I know that this topic is old, but I've find a recent working solution. SOX doesn't support input from stdout anymore so now a working alternative is mplayer. You'll need to install it using Hombrew.sh with brew install mplayer.

You can then replace aplay by: mplayer -cache 1024 -quiet -rawaudio samplesize=1:channels=1:rate=8000 -demuxer rawaudio -

Just be sure to change rate=8000 with your custom frequency.

You can create an alias in ~/.bashrc for aplay to pipe your PCM chiptune in like this:

alias aplay="mplayer -cache 1024 -quiet -rawaudio samplesize=1:channels=1:rate=8000 -demuxer rawaudio -"

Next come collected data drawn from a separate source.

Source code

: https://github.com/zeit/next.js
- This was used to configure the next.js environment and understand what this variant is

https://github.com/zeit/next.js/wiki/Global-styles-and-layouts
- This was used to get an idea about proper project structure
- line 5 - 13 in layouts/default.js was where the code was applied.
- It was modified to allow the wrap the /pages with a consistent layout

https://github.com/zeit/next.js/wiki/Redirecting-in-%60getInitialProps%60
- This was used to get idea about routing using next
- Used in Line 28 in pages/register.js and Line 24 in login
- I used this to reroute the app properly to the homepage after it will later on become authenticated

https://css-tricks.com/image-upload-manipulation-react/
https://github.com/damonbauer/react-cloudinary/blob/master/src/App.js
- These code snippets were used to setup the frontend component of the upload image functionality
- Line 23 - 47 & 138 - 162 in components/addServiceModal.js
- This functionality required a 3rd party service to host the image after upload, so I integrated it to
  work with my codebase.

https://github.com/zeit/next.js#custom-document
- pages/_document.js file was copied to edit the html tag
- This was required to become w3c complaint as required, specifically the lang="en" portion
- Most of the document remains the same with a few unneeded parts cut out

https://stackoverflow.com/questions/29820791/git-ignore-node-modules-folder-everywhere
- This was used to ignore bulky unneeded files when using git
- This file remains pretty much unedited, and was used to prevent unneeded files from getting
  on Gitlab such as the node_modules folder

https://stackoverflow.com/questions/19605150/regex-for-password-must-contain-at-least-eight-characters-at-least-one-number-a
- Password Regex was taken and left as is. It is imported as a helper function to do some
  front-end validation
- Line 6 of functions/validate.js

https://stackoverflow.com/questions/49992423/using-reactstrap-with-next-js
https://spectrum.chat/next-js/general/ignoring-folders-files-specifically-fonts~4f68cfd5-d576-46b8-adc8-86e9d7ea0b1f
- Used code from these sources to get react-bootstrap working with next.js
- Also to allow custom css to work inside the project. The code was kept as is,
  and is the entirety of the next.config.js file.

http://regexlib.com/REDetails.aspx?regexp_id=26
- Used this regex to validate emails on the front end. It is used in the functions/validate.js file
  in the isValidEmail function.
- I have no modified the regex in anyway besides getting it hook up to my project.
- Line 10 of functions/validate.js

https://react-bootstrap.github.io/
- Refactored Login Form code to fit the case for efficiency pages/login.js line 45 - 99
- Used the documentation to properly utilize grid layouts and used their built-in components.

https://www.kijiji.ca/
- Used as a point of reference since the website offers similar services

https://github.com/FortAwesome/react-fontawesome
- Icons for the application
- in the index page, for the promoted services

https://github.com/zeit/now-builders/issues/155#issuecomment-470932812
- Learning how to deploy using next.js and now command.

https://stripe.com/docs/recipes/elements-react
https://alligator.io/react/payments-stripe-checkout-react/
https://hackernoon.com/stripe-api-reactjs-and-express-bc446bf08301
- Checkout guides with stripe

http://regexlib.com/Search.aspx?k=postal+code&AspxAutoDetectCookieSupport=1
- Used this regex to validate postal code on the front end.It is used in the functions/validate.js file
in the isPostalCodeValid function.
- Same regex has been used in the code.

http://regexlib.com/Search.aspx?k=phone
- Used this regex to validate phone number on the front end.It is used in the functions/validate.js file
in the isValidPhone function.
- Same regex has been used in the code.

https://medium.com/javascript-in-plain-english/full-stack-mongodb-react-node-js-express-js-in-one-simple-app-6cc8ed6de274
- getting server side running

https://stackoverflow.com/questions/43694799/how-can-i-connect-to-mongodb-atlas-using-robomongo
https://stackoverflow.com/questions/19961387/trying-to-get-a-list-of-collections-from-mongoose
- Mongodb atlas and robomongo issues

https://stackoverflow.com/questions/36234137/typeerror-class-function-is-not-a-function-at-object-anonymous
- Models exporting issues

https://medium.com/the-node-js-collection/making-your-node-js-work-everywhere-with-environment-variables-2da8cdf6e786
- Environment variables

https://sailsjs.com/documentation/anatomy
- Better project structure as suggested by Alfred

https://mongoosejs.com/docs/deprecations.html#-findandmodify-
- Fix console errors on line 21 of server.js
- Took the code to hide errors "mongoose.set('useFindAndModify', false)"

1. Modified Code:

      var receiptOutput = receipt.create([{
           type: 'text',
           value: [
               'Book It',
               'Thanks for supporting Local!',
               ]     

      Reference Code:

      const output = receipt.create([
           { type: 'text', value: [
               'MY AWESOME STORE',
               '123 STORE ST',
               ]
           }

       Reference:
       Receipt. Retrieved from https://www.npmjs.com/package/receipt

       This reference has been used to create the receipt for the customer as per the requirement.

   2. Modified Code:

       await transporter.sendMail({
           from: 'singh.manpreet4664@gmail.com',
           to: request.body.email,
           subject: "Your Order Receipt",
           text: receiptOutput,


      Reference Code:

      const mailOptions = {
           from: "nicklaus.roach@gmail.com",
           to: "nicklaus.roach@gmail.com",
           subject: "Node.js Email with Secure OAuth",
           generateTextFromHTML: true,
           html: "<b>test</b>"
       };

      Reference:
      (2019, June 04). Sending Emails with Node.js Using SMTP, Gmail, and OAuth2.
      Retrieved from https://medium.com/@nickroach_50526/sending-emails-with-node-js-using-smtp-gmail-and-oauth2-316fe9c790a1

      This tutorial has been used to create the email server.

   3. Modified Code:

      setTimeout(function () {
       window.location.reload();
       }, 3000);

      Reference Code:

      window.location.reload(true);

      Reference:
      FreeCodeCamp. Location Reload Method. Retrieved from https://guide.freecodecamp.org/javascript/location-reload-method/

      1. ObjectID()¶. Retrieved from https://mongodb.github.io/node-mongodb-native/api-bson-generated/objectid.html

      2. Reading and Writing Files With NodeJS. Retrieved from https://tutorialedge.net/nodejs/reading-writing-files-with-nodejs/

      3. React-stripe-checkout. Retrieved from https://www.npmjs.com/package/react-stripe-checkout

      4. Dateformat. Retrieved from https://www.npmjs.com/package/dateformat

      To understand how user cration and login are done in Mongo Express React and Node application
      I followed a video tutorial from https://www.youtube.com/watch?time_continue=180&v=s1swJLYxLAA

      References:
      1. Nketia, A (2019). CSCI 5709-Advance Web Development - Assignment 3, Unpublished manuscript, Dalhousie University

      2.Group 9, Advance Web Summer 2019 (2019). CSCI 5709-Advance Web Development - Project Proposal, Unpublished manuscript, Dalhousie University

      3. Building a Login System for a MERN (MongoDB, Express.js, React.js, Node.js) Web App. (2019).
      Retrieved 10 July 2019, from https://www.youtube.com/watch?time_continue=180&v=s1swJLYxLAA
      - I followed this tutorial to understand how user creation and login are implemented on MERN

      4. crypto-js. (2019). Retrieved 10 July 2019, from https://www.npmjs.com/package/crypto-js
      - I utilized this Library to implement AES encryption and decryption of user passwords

Hope this helped, tested on macOs Sierra 10.12.5 today.

5

aplay needs ALSA which is only available on Linux. You could try outputting that bytestream to a file and try to play with afplay on OS X. (You likely need to add proper AIFF headers for afplay to accept the file since it won't play a raw PCM dump (or however that bytestream coming out of that echo should be interpreted).)

3
  • The fun part about the aplay and this little C algorithm is that it changes and generates different sounds over time, so outputting it would take that away :(
    – Michal
    Dec 12, 2012 at 14:02
  • See it as a longer time delay for buffering playback. :-) how is that data to be interpreted? That might help to find a suitable command line utility that works on OS X to play the data generated by the utility. (For example that might work with mpg123 though I haven't tried that yet.)
    – MacLemon
    Dec 12, 2012 at 14:32
  • So what would you suggest?
    – Michal
    Dec 12, 2012 at 16:08
2

I used mpv. The options are similar to mplayer, but the --rawaudio switch is no longer supported in mpv. This is what you do instead:

echo 'c_program' | gcc and crap | mpv --cache=1024 --quiet \
    --demuxer=rawaudio \
    --demuxer-rawaudio-format=u8 \
    --demuxer-rawaudio-channels=1 \
    --demuxer-rawaudio-rate=8000 -
1
  • I got a bit confused with "gcc and crap", but I figured out that you were just referring to the params passed to the compiler. Works really well, cheers!
    – Michal
    Jan 20, 2018 at 11:36
2

Install sox from Homebrew, then use play -c1 -b8 -eunsigned -traw -r8k - instead of auplay.

1

I already had ffplay installed as part of ffmpeg, so this was what worked most easily for me:

echo "main(i){for(i=0;;i++)putchar(((i*(i>>8|i>>9)&46&i>>8))^(i&i>>13|i>>6));}" \
    | gcc -w -x c - && ./a.out | ffplay -f s16le /dev/stdin

See https://stackoverflow.com/questions/28174639/how-can-i-play-raw-pcm-file-that-i-dumped-from-a-codec

1

macOS includes a command named afplay, which plays an audio file to the default audio output.